== Assignment ==
Take the lines below between the one holding "We assume that" and the one holding "- Barometer data", inclusive, and copy them exactly. Add nothing.
= = = =
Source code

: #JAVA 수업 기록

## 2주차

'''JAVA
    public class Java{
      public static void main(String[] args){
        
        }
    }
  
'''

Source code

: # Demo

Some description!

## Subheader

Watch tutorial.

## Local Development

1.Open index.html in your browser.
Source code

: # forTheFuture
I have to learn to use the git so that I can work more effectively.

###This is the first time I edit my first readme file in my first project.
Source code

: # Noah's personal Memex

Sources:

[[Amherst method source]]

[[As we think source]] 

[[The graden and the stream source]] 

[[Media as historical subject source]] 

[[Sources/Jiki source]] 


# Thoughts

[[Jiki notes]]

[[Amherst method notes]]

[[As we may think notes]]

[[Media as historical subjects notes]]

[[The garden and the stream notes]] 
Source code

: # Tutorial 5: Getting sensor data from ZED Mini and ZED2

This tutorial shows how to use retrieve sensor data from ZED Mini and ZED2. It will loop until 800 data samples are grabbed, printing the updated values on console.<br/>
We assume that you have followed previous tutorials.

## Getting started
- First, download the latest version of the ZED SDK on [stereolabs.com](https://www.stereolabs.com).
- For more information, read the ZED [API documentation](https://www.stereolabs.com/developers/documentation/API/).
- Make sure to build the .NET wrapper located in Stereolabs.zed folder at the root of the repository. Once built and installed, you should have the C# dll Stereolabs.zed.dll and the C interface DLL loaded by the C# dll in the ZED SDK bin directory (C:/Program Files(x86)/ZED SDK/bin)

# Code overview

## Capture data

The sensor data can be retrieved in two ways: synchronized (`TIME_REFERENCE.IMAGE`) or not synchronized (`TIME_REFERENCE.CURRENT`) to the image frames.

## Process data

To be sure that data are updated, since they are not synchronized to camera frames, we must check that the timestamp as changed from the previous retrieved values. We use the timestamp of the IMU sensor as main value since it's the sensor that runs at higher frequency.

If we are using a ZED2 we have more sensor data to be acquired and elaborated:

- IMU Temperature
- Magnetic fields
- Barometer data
= = = =
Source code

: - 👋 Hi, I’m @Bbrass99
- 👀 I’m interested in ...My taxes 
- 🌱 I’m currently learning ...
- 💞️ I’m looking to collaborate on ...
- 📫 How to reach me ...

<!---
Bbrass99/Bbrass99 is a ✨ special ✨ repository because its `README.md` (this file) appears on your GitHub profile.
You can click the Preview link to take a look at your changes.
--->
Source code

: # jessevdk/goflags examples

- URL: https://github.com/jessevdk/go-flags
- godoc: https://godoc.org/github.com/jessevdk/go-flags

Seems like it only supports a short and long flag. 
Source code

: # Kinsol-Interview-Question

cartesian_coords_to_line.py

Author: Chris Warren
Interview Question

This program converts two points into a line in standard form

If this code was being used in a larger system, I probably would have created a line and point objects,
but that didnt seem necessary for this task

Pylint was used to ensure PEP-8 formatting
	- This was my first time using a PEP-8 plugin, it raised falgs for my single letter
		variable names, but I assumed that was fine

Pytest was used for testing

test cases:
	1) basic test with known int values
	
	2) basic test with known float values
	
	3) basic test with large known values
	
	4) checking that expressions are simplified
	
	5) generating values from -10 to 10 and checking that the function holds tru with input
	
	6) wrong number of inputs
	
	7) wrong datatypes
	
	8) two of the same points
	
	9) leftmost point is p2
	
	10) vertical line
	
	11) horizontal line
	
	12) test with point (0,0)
= = = =
== Answer to this task ==
We assume that you have followed previous tutorials.

## Getting started
- First, download the latest version of the ZED SDK on [stereolabs.com](https://www.stereolabs.com).
- For more information, read the ZED [API documentation](https://www.stereolabs.com/developers/documentation/API/).
- Make sure to build the .NET wrapper located in Stereolabs.zed folder at the root of the repository. Once built and installed, you should have the C# dll Stereolabs.zed.dll and the C interface DLL loaded by the C# dll in the ZED SDK bin directory (C:/Program Files(x86)/ZED SDK/bin)

# Code overview

## Capture data

The sensor data can be retrieved in two ways: synchronized (`TIME_REFERENCE.IMAGE`) or not synchronized (`TIME_REFERENCE.CURRENT`) to the image frames.

## Process data

To be sure that data are updated, since they are not synchronized to camera frames, we must check that the timestamp as changed from the previous retrieved values. We use the timestamp of the IMU sensor as main value since it's the sensor that runs at higher frequency.

If we are using a ZED2 we have more sensor data to be acquired and elaborated:

- IMU Temperature
- Magnetic fields
- Barometer data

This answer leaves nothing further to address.